Using a VSD eliminates this problem, plus any extra cost for possible power surges in peak usage periods. The motor's acceleration and stopping are also controlled smoothly, greatly reducing mechanical stress, and its speed and torque can be adjusted remotely.
Another substantial advantage of using a VSD is that it eliminates the need for more expensive mechanical drive components, especially gearboxes. Its infinitely variable speed capacity can deliver whatever speeds are required by the load, without mechanical gearing or other intermediary speed controls. It’s also capable of reverse operation. This capability also substantially reduces floor space requirements and maintenance costs.
Advances in power electronics technology have enabled the size and costs of today's VSDs to be substantially reduced. Their performance has also greatly improved with similar advances in drive topologies, control hardware/software and inverter switching devices. They are produced in a range of different low and medium voltage options, for AC-AC conversion as well as DC-AC.

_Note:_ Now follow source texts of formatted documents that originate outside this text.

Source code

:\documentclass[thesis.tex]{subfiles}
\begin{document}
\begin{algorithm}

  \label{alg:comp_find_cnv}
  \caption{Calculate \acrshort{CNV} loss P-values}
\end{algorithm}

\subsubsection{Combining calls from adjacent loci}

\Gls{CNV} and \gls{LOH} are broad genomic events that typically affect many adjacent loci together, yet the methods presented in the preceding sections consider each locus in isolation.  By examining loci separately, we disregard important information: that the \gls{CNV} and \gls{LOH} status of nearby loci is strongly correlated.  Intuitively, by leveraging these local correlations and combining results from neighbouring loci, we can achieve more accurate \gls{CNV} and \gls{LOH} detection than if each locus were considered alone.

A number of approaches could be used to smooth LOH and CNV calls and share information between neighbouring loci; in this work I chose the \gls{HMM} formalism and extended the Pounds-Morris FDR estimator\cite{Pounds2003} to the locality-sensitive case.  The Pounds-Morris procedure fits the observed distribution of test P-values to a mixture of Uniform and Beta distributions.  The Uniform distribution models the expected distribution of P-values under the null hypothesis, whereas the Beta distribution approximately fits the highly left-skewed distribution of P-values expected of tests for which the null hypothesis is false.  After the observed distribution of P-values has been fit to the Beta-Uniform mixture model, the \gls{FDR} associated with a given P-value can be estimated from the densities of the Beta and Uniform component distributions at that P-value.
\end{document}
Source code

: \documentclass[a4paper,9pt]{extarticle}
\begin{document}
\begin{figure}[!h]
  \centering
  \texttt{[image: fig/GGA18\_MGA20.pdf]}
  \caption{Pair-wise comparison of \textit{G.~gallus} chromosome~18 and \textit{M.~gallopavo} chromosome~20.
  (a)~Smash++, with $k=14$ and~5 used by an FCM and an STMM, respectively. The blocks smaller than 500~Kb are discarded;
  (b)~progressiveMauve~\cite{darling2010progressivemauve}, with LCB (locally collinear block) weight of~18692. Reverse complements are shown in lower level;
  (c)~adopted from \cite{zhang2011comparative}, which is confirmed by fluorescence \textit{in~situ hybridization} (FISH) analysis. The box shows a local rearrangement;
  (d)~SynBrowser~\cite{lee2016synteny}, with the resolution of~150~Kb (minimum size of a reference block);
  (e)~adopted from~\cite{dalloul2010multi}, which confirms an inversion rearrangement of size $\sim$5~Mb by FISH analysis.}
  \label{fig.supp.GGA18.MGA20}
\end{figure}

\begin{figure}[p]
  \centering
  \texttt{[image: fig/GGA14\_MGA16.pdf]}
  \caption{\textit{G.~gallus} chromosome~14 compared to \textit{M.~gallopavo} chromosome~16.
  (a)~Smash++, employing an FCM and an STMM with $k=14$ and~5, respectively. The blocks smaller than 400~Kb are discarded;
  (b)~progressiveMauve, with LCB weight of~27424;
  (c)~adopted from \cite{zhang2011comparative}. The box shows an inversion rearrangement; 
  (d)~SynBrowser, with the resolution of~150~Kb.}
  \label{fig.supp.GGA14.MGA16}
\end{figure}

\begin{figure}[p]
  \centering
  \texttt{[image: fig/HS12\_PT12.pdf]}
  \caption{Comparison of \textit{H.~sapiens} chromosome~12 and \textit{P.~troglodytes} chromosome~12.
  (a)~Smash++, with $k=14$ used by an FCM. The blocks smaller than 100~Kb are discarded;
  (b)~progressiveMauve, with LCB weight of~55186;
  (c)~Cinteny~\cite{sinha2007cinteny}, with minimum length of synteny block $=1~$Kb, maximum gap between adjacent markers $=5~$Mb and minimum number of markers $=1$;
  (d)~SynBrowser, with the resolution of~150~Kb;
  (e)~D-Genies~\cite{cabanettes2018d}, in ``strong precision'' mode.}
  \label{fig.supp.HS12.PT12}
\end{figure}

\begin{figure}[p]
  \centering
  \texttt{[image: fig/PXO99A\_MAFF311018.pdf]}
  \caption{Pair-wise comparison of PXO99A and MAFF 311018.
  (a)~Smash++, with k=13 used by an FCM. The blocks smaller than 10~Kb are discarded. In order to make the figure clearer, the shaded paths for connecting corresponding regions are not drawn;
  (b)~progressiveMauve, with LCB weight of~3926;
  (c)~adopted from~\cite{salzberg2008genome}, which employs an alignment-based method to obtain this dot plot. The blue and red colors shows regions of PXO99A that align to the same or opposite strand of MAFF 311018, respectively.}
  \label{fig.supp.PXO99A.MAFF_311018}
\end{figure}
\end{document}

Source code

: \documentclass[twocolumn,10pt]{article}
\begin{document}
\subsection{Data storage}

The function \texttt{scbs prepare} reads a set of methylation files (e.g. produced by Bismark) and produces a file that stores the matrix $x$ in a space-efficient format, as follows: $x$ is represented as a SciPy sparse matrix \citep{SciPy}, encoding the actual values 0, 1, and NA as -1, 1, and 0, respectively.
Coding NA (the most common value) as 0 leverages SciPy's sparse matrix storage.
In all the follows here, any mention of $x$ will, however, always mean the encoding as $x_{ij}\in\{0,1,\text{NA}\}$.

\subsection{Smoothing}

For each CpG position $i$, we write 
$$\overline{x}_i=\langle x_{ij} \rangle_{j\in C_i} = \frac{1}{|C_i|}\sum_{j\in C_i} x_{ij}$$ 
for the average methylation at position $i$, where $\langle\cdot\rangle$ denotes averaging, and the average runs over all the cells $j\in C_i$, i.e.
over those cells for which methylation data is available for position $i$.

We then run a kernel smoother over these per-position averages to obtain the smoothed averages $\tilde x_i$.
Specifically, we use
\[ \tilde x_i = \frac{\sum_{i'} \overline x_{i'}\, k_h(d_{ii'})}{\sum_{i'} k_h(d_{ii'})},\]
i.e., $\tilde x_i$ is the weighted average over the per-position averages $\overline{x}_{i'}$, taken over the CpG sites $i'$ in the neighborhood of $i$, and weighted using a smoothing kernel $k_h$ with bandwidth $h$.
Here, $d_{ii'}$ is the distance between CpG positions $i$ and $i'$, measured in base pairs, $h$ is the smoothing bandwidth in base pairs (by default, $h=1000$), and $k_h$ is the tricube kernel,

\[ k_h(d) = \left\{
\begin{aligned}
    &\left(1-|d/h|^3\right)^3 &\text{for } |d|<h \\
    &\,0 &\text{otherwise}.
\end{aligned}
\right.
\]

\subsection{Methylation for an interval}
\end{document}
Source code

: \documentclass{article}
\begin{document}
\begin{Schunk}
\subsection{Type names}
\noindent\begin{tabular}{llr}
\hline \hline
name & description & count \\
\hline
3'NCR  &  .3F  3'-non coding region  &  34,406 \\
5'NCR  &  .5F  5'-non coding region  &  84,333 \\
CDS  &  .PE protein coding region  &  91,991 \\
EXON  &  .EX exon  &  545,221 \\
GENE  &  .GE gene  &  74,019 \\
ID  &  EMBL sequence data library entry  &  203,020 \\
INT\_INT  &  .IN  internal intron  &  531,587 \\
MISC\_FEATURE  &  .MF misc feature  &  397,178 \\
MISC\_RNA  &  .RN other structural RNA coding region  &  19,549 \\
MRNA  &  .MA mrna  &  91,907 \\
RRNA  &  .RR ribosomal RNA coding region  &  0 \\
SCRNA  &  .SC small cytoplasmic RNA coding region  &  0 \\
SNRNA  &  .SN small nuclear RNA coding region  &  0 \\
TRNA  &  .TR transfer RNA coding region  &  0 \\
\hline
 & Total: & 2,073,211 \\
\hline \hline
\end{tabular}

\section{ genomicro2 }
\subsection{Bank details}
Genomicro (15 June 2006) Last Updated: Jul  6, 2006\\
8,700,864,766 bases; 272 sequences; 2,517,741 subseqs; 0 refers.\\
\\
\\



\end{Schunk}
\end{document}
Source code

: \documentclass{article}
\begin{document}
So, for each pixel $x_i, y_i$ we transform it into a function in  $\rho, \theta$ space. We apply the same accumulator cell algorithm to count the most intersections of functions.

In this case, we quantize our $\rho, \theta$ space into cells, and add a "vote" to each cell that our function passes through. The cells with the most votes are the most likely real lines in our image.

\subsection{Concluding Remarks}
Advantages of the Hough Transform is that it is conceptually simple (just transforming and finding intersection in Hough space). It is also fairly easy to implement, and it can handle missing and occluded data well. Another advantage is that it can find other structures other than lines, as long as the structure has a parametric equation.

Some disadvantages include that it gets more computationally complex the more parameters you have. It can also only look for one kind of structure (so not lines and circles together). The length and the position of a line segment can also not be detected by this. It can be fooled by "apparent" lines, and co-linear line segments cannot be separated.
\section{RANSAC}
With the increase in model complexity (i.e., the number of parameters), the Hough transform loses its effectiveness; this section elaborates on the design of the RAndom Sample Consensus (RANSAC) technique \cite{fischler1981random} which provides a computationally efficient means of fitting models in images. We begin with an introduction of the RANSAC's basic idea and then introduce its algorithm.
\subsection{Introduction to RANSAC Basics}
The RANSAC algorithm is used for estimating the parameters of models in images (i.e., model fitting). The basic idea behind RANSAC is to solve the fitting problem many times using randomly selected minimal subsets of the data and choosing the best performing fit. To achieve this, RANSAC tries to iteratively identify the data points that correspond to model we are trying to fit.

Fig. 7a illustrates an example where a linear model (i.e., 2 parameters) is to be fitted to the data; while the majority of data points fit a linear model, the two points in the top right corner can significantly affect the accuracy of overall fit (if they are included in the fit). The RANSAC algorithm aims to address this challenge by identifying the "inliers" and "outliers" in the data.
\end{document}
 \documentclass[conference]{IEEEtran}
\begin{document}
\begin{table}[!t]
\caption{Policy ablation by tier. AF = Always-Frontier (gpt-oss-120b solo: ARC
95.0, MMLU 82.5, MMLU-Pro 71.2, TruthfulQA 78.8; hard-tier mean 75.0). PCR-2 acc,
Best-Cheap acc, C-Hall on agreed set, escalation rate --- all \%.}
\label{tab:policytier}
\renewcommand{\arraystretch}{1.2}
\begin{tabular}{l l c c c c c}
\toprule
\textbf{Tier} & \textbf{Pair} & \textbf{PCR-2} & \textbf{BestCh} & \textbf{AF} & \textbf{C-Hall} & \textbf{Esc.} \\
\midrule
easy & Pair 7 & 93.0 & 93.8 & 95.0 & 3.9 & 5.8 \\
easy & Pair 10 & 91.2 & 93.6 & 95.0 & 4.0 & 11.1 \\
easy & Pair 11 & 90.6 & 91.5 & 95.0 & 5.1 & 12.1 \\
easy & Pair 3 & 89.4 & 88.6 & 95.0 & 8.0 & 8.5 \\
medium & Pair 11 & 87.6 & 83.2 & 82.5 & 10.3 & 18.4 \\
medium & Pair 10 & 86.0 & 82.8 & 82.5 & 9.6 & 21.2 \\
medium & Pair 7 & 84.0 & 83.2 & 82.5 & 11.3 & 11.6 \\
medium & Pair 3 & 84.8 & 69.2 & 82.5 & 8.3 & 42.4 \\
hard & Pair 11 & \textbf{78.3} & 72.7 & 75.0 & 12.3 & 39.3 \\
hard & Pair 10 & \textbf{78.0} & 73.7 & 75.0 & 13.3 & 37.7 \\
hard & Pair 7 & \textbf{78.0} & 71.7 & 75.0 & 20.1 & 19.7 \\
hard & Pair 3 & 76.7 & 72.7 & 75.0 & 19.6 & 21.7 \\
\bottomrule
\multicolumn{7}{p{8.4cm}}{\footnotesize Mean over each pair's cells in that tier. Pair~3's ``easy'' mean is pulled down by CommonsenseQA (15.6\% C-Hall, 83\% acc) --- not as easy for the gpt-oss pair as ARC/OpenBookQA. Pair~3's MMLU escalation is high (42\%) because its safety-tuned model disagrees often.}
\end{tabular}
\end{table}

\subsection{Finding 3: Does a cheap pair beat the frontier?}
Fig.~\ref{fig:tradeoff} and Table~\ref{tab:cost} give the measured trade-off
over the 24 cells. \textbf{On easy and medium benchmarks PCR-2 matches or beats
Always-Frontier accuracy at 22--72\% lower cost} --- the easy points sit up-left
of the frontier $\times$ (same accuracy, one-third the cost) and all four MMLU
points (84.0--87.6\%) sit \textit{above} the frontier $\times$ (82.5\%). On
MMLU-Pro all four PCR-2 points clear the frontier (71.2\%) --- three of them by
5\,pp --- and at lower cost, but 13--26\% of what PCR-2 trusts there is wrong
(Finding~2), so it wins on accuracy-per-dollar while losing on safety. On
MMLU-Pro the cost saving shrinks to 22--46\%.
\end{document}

At Rowse Automation we have seen the development of many new VSDs, and we stock a wide range of units in different configurations. These are generally logic-controlled, modular units designed for mounting on a DIN rail or control panel, and come with or without filter. The Siemens V20 range offers a large selection of frame sizes, motor horsepower and current, as well as two voltage ranges. A range of mounting accessories is available for the unit, together with single or three-phase line reactors, shield connection kits and expansion modules.